A day after the President released his health care plan, it is clear that the plan is running into a fair amount of trouble. Bart Stupak is objecting to the language concerning abortion funding, Senator Jay Rockefeller has stated that he will not support pushing through a public option via reconciliation, and the White House, via Robert Gibbs, itself stated that it does not believe that the public option can pass via reconciliation.
Of course, as Megan McArdle points out, using reconciliation in the context of health care reform is a terrible idea:
Reconciliation is not meant to handle these sorts of problems; it’s meant to help Congress get revenues in line with outlays without letting protracted negotiations push us into a budget crisis. It’s not possible to do any sort of comprehensive, rational overhaul of the Senate health bill — which after all, was intended to be the opening salvo in a negotiation, not the final bill.

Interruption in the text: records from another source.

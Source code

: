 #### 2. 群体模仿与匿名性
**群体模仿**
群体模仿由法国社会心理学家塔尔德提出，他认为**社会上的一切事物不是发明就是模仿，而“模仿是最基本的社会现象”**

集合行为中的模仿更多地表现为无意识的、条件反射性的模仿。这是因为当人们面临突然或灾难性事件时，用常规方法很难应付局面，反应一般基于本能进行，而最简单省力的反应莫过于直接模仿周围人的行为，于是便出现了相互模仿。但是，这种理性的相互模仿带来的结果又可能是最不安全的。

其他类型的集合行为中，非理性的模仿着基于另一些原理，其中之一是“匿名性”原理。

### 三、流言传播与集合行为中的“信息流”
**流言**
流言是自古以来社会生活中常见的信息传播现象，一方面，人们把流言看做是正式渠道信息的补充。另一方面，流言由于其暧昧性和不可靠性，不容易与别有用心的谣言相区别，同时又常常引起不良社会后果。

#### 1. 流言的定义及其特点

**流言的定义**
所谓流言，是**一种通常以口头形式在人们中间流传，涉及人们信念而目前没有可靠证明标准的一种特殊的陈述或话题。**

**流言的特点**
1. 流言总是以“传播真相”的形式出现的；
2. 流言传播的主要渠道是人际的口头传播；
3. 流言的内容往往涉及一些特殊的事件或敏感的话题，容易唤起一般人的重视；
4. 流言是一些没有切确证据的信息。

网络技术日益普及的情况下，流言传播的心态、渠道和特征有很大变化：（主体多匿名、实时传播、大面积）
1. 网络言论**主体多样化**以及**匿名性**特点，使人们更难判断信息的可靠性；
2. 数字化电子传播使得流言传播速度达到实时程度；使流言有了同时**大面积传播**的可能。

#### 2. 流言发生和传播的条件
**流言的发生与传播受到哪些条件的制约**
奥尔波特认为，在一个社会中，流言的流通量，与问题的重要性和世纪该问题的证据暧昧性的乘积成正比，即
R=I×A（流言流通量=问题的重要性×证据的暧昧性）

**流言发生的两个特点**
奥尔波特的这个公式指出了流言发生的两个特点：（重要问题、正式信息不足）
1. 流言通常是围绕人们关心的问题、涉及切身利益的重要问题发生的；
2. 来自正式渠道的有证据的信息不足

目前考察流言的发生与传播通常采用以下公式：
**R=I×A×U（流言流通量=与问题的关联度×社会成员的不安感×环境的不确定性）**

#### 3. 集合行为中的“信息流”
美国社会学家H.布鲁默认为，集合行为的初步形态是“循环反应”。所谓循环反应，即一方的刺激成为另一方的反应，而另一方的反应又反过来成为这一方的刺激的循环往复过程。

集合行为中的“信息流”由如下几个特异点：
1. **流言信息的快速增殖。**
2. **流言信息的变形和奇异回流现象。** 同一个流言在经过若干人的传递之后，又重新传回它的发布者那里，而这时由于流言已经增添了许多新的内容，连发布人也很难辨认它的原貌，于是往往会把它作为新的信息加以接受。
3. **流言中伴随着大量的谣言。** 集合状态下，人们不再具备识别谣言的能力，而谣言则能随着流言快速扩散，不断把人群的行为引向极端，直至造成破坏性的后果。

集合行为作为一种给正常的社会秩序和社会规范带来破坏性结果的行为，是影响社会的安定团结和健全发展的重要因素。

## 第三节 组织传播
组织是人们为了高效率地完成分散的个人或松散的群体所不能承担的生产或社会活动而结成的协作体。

More broadly, for all that Democrats are declaring that they have a mandate, it’s pretty clear that the public does not want them to pass any of the health care bills on the table — which has to include the Obama plan, since it is only a minor tweak on the existing proposals. Polls have shown more Americans opposing passage than supporting it since early summer, and opposition has risen fairly steadily over time.
[. . .]
Democrats have had plenty of time to make their case. They have failed to do so. The longer they have talked, the more firmly the voters have rejected their ideas. If Congress goes ahead anyway, they will pay a terrible political price.
Many progressives are pushing the notion that having already once voted for it, Democrats will pay that political price no matter what, so they might as well pass it. That ignores several factors. First, a hated bill that failed last December is not going to engender the same ire as a hated bill that passed in May.

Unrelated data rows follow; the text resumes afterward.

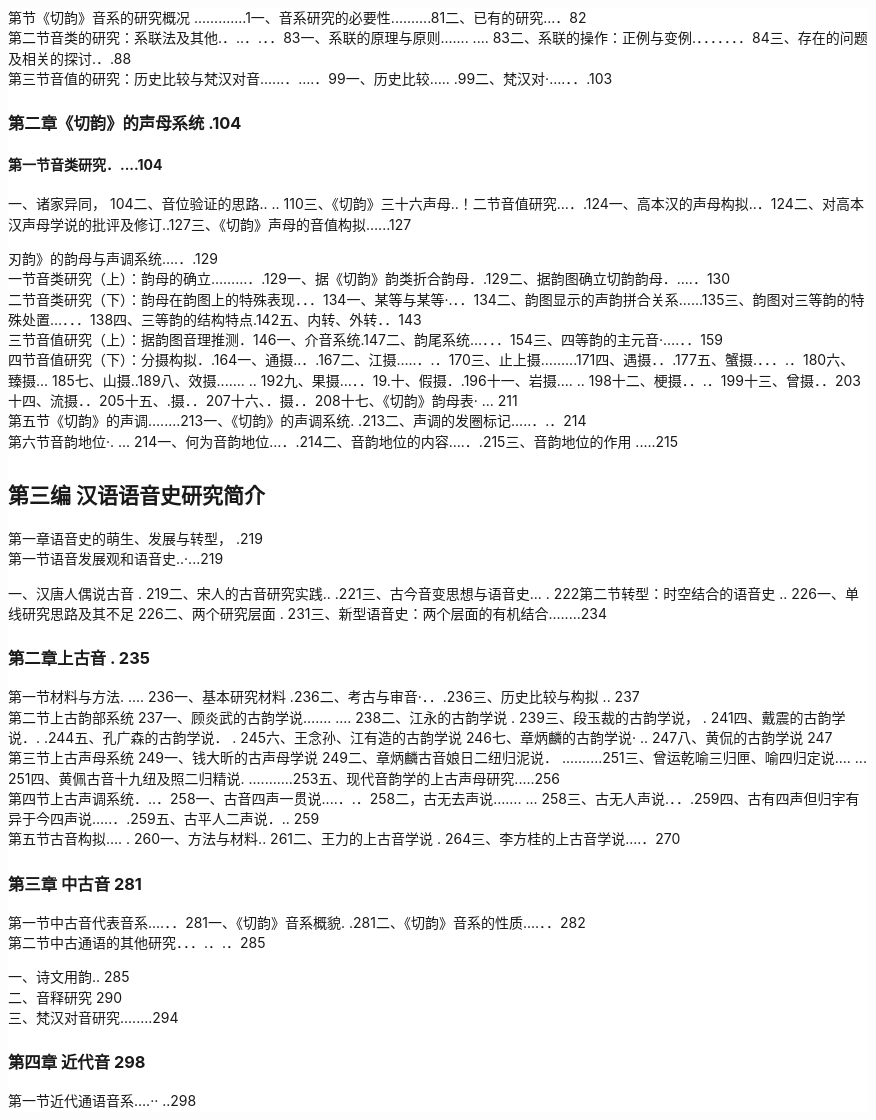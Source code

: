 第节《切韵》音系的研究概况 .............1一、音系研究的必要性..........81二、已有的研究...．82  
第二节音类的研究：系联法及其他.．..．.．．83一、系联的原理与原则....... .... 83二、系联的操作：正例与变例.．．．．．．．84三、存在的问题及相关的探讨.．.88  
第三节音值的研究：历史比较与梵汉对音......．….．99一、历史比较….. .99二、梵汉对·….．．.103  

### 第二章《切韵》的声母系统 .104  

#### 第一节音类研究．....104  

一、诸家异同， 104二、音位验证的思路.. .. 110三、《切韵》三十六声母..！二节音值研究…．.124一、高本汉的声母构拟..．124二、对高本汉声母学说的批评及修订..127三、《切韵》声母的音值构拟…...127  

刃韵》的韵母与声调系统….．.129  
一节音类研究（上）：韵母的确立………．.129一、据《切韵》韵类折合韵母．.129二、据韵图确立切韵韵母．....．130  
二节音类研究（下）：韵母在韵图上的特殊表现．．．134一、某等与某等·.．．134二、韵图显示的声韵拼合关系…...135三、韵图对三等韵的特殊处置…．．．138四、三等韵的结构特点.142五、内转、外转．．143  
三节音值研究（上）：据韵图音理推测．146一、介音系统.147二、韵尾系统…．．．154三、四等韵的主元音·….．．159  
四节音值研究（下）：分摄构拟．.164一、通摄..．.167二、江摄…..．.．170三、止上摄…......171四、遇摄．．.177五、蟹摄.．．．.．180六、臻摄... 185七、山摄..189八、效摄...…. .. 192九、果摄…．．19.十、假摄．.196十一、岩摄.... .. 198十二、梗摄．．.．199十三、曾摄．．203十四、流摄．．205十五、.摄．．207十六、．摄．．208十七、《切韵》韵母表· ... 211  
第五节《切韵》的声调….....213一、《切韵》的声调系统. .213二、声调的发圈标记.....．.．214  
第六节音韵地位·. ... 214一、何为音韵地位…．.214二、音韵地位的内容….．.215三、音韵地位的作用 .....215  

## 第三编 汉语语音史研究简介  

第一章语音史的萌生、发展与转型， .219  
第一节语音发展观和语音史..·...219  

一、汉唐人偶说古音 . 219二、宋人的古音研究实践.. .221三、古今音变思想与语音史... . 222第二节转型：时空结合的语音史 .. 226一、单线研究思路及其不足 226二、两个研究层面 . 231三、新型语音史：两个层面的有机结合.…....234  

### 第二章上古音 . 235  

第一节材料与方法. .... 236一、基本研究材料 .236二、考古与审音·．．.236三、历史比较与构拟 .. 237  
第二节上古韵部系统 237一、顾炎武的古韵学说….... .... 238二、江永的古韵学说 . 239三、段玉裁的古韵学说， . 241四、戴震的古韵学说．. .244五、孔广森的古韵学说． . 245六、王念孙、江有造的古韵学说 246七、章炳麟的古韵学说· .. 247八、黄侃的古韵学说 247  
第三节上古声母系统 249一、钱大昕的古声母学说 249二、章炳麟古音娘日二纽归泥说． ..........251三、曾运乾喻三归匣、喻四归定说.... ... 251四、黄佩古音十九纽及照二归精说. ...........253五、现代音韵学的上古声母研究.....256  
第四节上古声调系统．..．258一、古音四声一贯说....．.．258二，古无去声说……. ... 258三、古无人声说.．．.259四、古有四声但归宇有异于今四声说…..．.259五、古平人二声说．.. 259  
第五节古音构拟…. . 260一、方法与材料.. 261二、王力的上古音学说 . 264三、李方桂的上古音学说....．270  

### 第三章 中古音 281  

第一节中古音代表音系....．．281一、《切韵》音系概貌. .281二、《切韵》音系的性质....．．282  
第二节中古通语的其他研究．．．.．.．285  

一、诗文用韵.. 285  
二、音释研究 290  
三、梵汉对音研究........294  

### 第四章 近代音 298  

第一节近代通语音系….·· ..298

Second, Republicans will capitalize on the use of the reconcilation process, characterizing it as a procedural trick. And third, the provisions that go into effect early, like forbidding insurers to discriminate on the basis of pre-existing conditions, are probably going to push up the cost of coverage in the short run.

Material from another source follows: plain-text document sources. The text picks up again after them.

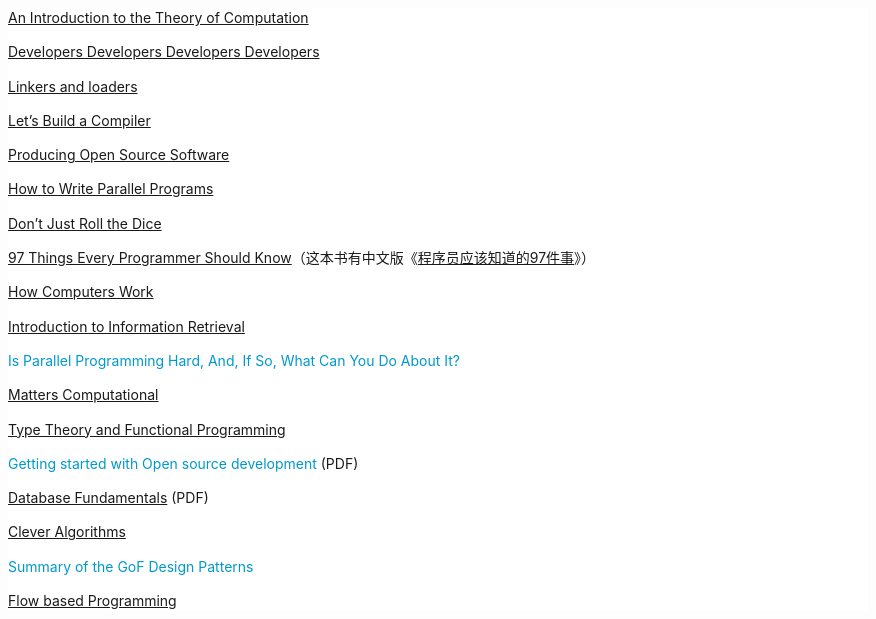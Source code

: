 
[An Introduction to the Theory of Computation](http://www.cse.ohio-state.edu/~gurari/theory-bk/theory-bk.html)


[Developers Developers Developers Developers](http://devshaped.com/book)


[Linkers and loaders](http://www.iecc.com/linker/)


[Let’s Build a Compiler](http://www.stack.nl/~marcov/compiler.pdf)


[Producing Open Source Software](http://producingoss.com/)


[How to Write Parallel Programs](http://www.lindaspaces.com/book/)


[Don’t Just Roll the Dice](http://www.neildavidson.com/dontjustrollthedice.html)


[97 Things Every Programmer Should Know](http://programmer.97things.oreilly.com/)（这本书有中文版《[程序员应该知道的97件事](http://www.amazon.cn/gp/product/B0043RF7WC/ref=as_li_qf_sp_asin_il_tl?ie=UTF8&amp;tag=vastwork-23&amp;linkCode=as2&amp;camp=536&amp;creative=3200&amp;creativeASIN=B0043RF7WC)》）


[How Computers Work](http://www.fastchip.net/howcomputerswork/p1.html)


[Introduction to Information Retrieval](http://nlp.stanford.edu/IR-book/information-retrieval-book.html)


<a target="_blank" href="http://kernel.org/pub/linux/kernel/people/paulmck/perfbook/perfbook.html" rel="nofollow" style="border:0px; margin:0px; padding:0px; text-decoration:none; color:rgb(0,153,204)">Is Parallel Programming Hard, And, If So, What Can You
 Do About It?</a>


[Matters Computational](http://www.jjj.de/fxt/#fxtbook)


[Type Theory and Functional Programming](https://www.cs.kent.ac.uk/people/staff/sjt/TTFP/)


<a target="_blank" href="http://public.dhe.ibm.com/software/dw/db2/express-c/wiki/Getting_started_with_open_source_development_p2.pdf" rel="nofollow" style="border:0px; margin:0px; padding:0px; text-decoration:none; color:rgb(0,153,204)">Getting started with
 Open source development</a>&nbsp;(PDF)


[Database Fundamentals](http://public.dhe.ibm.com/software/dw/db2/express-c/wiki/Database_fundamentals.pdf)&nbsp;(PDF)


[Clever Algorithms](http://www.cleveralgorithms.com/nature-inspired/index.html)


<a target="_blank" href="http://domaindrivendesign.org/sites/default/files/discussion/PatternSummariesUnderCreativeCommons.doc" rel="nofollow" style="border:0px; margin:0px; padding:0px; text-decoration:none; color:rgb(0,153,204)">Summary of the GoF Design
 Patterns</a>


[Flow based Programming](http://jpaulmorrison.com/fbp/#book)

It’s far from clear that Democrats have the votes to pass anything close to this bill, even through reconciliation. Pro-life Democrats in the House may not go along with the Senate bill, which has more liberal language on abortion.
I guess that Ezra Klein wrote this before the Gibbs statement. I certainly agree with it:
One other point on the public option: This has been a complete and utter failure of White House leadership. They need to give this effort their support, or they need to kill it by publicly stating their opposition. But they can’t simply wait for someone else to make the decision for them, which has been their strategy until now.
Klein raises the good point that the White House has essentially left Senate Democrats hanging on the issue of reviving the public option. I wonder how happy those Senate Democrats are about it, and I can’t help but think that they may find a way to get back at the White house politically in the future.